Para Juan Antonio Ortega
y Díaz Ambrona, ex ministro de Educación y Ciencia, esta
utilización del lenguaje está provocando en los jóvenes «una pérdida
de visión de las palabras y del lenguaje correctamente escrito.
Acaba siendo una jerga que se aleja tanto del lenguaje
culto como del común.

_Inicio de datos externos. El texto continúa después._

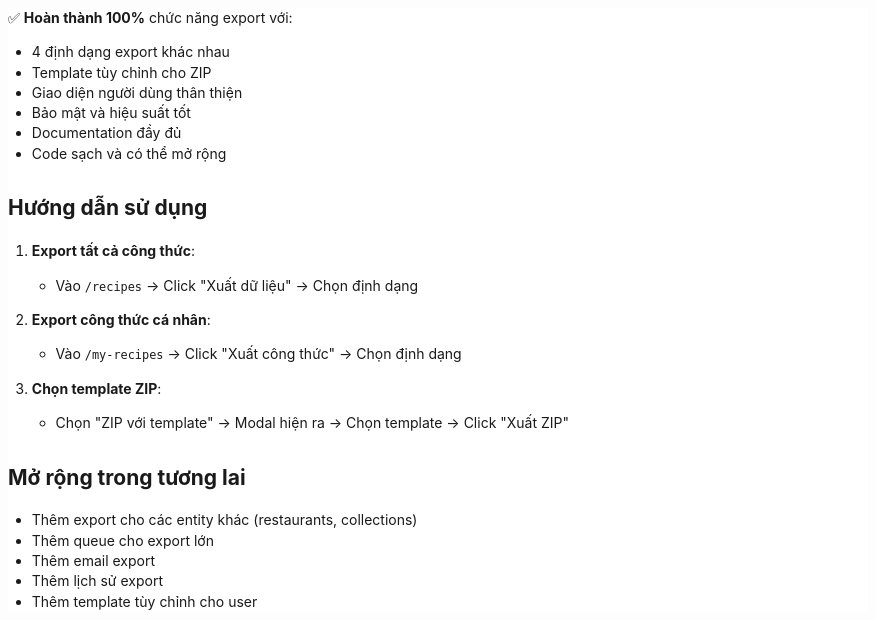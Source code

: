 ✅ **Hoàn thành 100%** chức năng export với:

-   4 định dạng export khác nhau
-   Template tùy chỉnh cho ZIP
-   Giao diện người dùng thân thiện
-   Bảo mật và hiệu suất tốt
-   Documentation đầy đủ
-   Code sạch và có thể mở rộng

## Hướng dẫn sử dụng

1. **Export tất cả công thức**:

    - Vào `/recipes` → Click "Xuất dữ liệu" → Chọn định dạng

2. **Export công thức cá nhân**:

    - Vào `/my-recipes` → Click "Xuất công thức" → Chọn định dạng

3. **Chọn template ZIP**:
    - Chọn "ZIP với template" → Modal hiện ra → Chọn template → Click "Xuất ZIP"

## Mở rộng trong tương lai

-   Thêm export cho các entity khác (restaurants, collections)
-   Thêm queue cho export lớn
-   Thêm email export
-   Thêm lịch sử export
-   Thêm template tùy chỉnh cho user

Sobre todo está acentuando la lejanía
ortográfica».
No obstante, otros expertos educativos muestran sus reservas. Así, Francisco
López Rupérez, asesor de la Comunidad de Madrid y ex
alto cargo de Educación, precisa que se trata de «una
variante dialectal que puede ser utilizada de manera independiente al
lenguaje común». En este sentido, Juan Carlos Tedesco, del Instituto
Internacional de Educación de Buenos Aires, explica que las nuevas
tecnologías han acentuado la comunicación entre los jóvenes y que
«la pobreza del lenguaje no tiene que ver con la
tecnología sino con las relaciones entre iguales que mantienen los
jóvenes».
Relaciones que conducen a similares hábitos, por ejemplo, en lo
que respecta a la lectura de libros en el tiempo
libre: uno de cada cuatro alumnos de Secundaria no lee
«nunca o casi nunca» y casi cuatro de cada diez
«consigue» leer más de una vez, eso sí, cada tres
meses. Para más inri, los escolares de entre 15 y
16 años apenas cuentan con una biblioteca personal mínimamente dotada.
Así, si se excluyen los libros de texto, la mitad
de los adolescentes posee menos de 25 libros de lectura
y tan sólo uno de cada cuantro cuenta con más
de 50 volúmenes. Una escasez de libros que también se
da en las bibliotecas familiares ya que en el 56
por ciento de los hogares hay menos de 100 libros.